With higher loan growth rate of 23 per cent over almost the past five years and low delinquency rates of under 1 per cent, the affordable housing segment offers strong growth opportunities for lenders, says a report. A study by credit information company Cibil today said loans meant for affordable housing (home loans of under Rs 10 lakh ticket size) has shown a robust 23 per cent CAGR over the past five years, while the delinquency rate has been firmly under control at around 1 per cent.
In 2016, the affordable housing loan book stood at Rs 30,400 crore extended to around 7.5 lakh borrowers. “The golden lining is that there have been low delinquency rates on affordable housing loans over the past five years. These trends indicate a very growth potential for lender,” the report said.
The study said the average ticket size in the segment has been coming down from around Rs 4.8 lakh in 2009-10 to nearly Rs 4.1 lakh now, possibly suggesting the lenders’ success on the financial inclusion drive.
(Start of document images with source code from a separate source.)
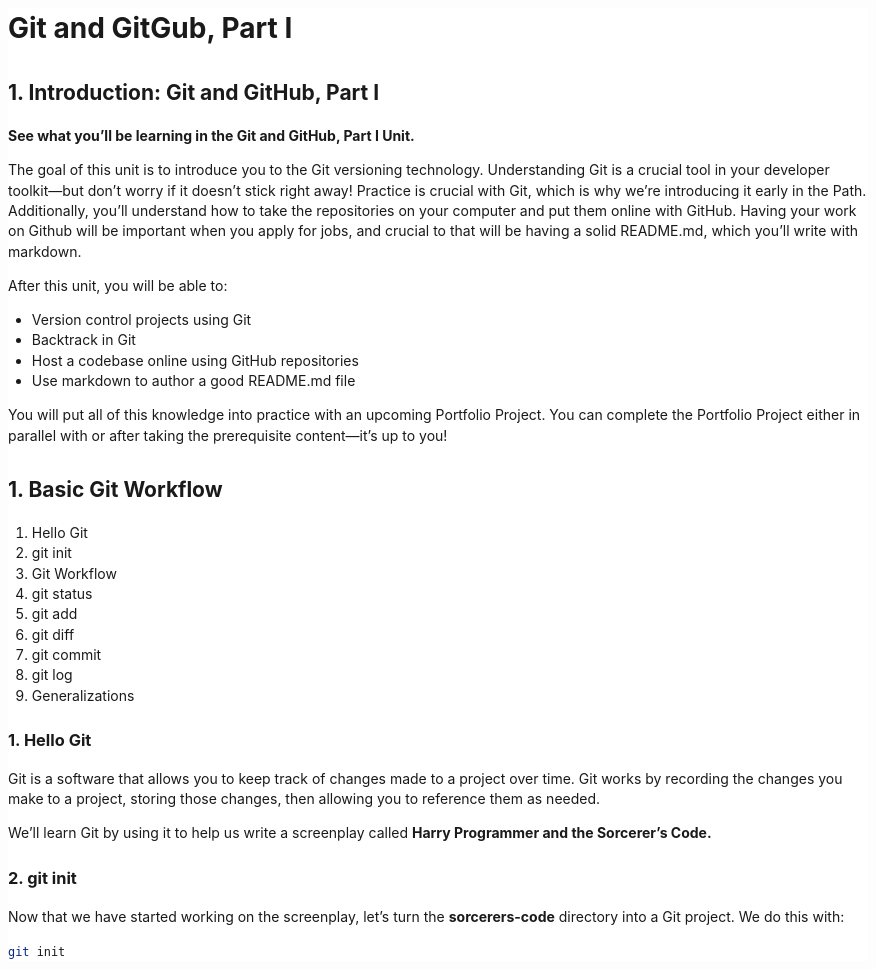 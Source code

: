 # Git and GitGub, Part I #

## 1. Introduction: Git and GitHub, Part I ##

**See what you’ll be learning in the Git and GitHub, Part I Unit.**

The goal of this unit is to introduce you to the Git versioning technology. Understanding Git is a crucial tool in your developer toolkit—but don’t worry if it doesn’t stick right away! Practice is crucial with Git, which is why we’re introducing it early in the Path. Additionally, you’ll understand how to take the repositories on your computer and put them online with GitHub. Having your work on Github will be important when you apply for jobs, and crucial to that will be having a solid README.md, which you’ll write with markdown.

After this unit, you will be able to:

* Version control projects using Git
* Backtrack in Git
* Host a codebase online using GitHub repositories
* Use markdown to author a good README.md file

You will put all of this knowledge into practice with an upcoming Portfolio Project. You can complete the Portfolio Project either in parallel with or after taking the prerequisite content—it’s up to you!

## 1. Basic Git Workflow ##

1. Hello Git
2. git init
3. Git Workflow
4. git status
5. git add
6. git diff
7. git commit
8. git log
9. Generalizations

### 1. Hello Git ###

Git is a software that allows you to keep track of changes made to a project over time. Git works by recording the changes you make to a project, storing those changes, then allowing you to reference them as needed.

We’ll learn Git by using it to help us write a screenplay called **Harry Programmer and the Sorcerer’s Code.**

### 2. git init ###

Now that we have started working on the screenplay, let’s turn the **sorcerers-code** directory into a Git project. We do this with:

```zsh
git init
```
“Looking at the average ticket size, we expect to witness more and more small banks and micro-lenders getting in affordable housing lending in the coming years,” Cibil chief operating officer Harshala Chandorkar said.
Watch this also:
“The possible reason for the steady growth in the affordable housing loan segment is the increase in lending towards the bottom of the pyramid. In consideration of the rise in home prices, this could be seen as a significant development indicator,” she added.
The study found that Maharashtra, Madhya Pradesh, Gujarat, Tamil Nadu and Andhra are the top five states with highest number of affordable home loans in the last five years, contributing around 60 per cent of the total such accounts opened.
Maharashtra holds the top spot with the highest number of accounts (over 6.53 lakh) followed by MP (5.60 lakh), Gujarat (3.13 lakh), TN (2.65 lakh) and Andhra with 2.28 lakh such accounts.